Cheffrey Eats also handles catering for private events at the brewery if your group is booking the upstairs space. For a party bus group arriving at normal taproom hours, the setup is straightforward: the truck takes orders, your group grabs beers at the bar, and you settle in at the communal tables or the outdoor space. There is no reservations requirement for the main taproom floor for groups under the private event threshold — but for large groups on busy Friday or Saturday nights, showing up as a coordinated unit with a bus rather than trickling in from rideshares over 30 minutes makes a real difference in how smoothly you get seated and served.

Weekly Events and When to Go

The Barrel of Monks weekly schedule runs on a predictable rhythm that your group can plan around.

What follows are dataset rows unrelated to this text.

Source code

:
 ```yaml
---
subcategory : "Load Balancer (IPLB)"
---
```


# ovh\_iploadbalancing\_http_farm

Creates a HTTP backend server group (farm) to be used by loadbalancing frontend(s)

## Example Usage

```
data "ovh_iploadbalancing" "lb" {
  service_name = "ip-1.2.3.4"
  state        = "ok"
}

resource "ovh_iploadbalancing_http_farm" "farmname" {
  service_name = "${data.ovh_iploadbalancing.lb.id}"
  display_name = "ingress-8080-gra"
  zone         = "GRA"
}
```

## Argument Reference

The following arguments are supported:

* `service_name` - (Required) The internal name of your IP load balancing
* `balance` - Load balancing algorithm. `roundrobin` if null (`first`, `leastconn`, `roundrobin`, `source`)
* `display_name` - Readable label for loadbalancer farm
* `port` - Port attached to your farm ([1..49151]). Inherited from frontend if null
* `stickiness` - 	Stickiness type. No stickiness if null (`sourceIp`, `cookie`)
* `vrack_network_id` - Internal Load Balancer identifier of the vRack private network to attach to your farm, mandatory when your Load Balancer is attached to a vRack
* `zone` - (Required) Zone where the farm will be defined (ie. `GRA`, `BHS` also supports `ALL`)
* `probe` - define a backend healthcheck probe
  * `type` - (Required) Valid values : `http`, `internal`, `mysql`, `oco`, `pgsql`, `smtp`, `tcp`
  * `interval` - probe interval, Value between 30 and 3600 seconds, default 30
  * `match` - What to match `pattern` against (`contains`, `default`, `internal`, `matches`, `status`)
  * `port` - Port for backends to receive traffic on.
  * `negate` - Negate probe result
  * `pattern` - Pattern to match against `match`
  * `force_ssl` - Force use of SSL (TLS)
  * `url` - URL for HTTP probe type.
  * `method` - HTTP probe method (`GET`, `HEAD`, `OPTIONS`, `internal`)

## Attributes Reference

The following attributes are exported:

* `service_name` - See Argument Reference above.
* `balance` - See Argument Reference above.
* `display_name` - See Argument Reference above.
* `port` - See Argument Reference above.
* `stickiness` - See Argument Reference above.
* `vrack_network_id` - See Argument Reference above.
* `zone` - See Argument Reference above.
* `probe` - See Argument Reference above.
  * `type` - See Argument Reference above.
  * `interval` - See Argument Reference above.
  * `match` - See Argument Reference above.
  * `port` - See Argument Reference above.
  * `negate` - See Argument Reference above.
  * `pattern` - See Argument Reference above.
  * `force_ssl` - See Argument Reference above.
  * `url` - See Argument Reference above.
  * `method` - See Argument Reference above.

BOGO Beer Tuesday is the buy-one-get-one-free pint deal that draws a regular crowd on a night when the rest of downtown Boca is quieter. Wing Night Wednesday pairs discounted wings with the beer lineup.

Taco Thursday brings the food-focused crowd. Friday nights are the highest-energy session of the week, with live music on the regular schedule, a full crowd, and the outdoor space filling by 7 PM. Saturday afternoons are popular for groups who want to start the brewery tour earlier — the taproom opens at noon, and a 1 or 2 PM arrival lets your crew settle in before the evening rush competes for seats.

The private event calendar — ticketed beer releases, brewery collaboration nights, and themed tasting events — runs on the official Barrel of Monks website and their social channels. If your group is planning a brewery tour around a specific event night, check there first and build your party bus pickup time backward from the doors-open time, not forward from “when we feel like leaving.” Friday live music nights fill the parking lot by 7:30 PM, and arriving late with a 15-person group looking for contiguous seating is where the night starts to fragment.

The Upstairs Event Space: What to Know If Your Group Is Booking a Private Event

Barrel of Monks operates a private upstairs room for corporate events, birthday parties, and group celebrations. The space holds up to 75 guests for a standing cocktail reception, up to 40 for a seated dinner event, and can be configured as a meeting room for 24 guests around a conference table. The room includes Phillips color-control lighting, full in-ceiling audio with Bluetooth connection, a 65-inch flat screen for presentations or sports, high-top tables and lounge seating, and a private entrance.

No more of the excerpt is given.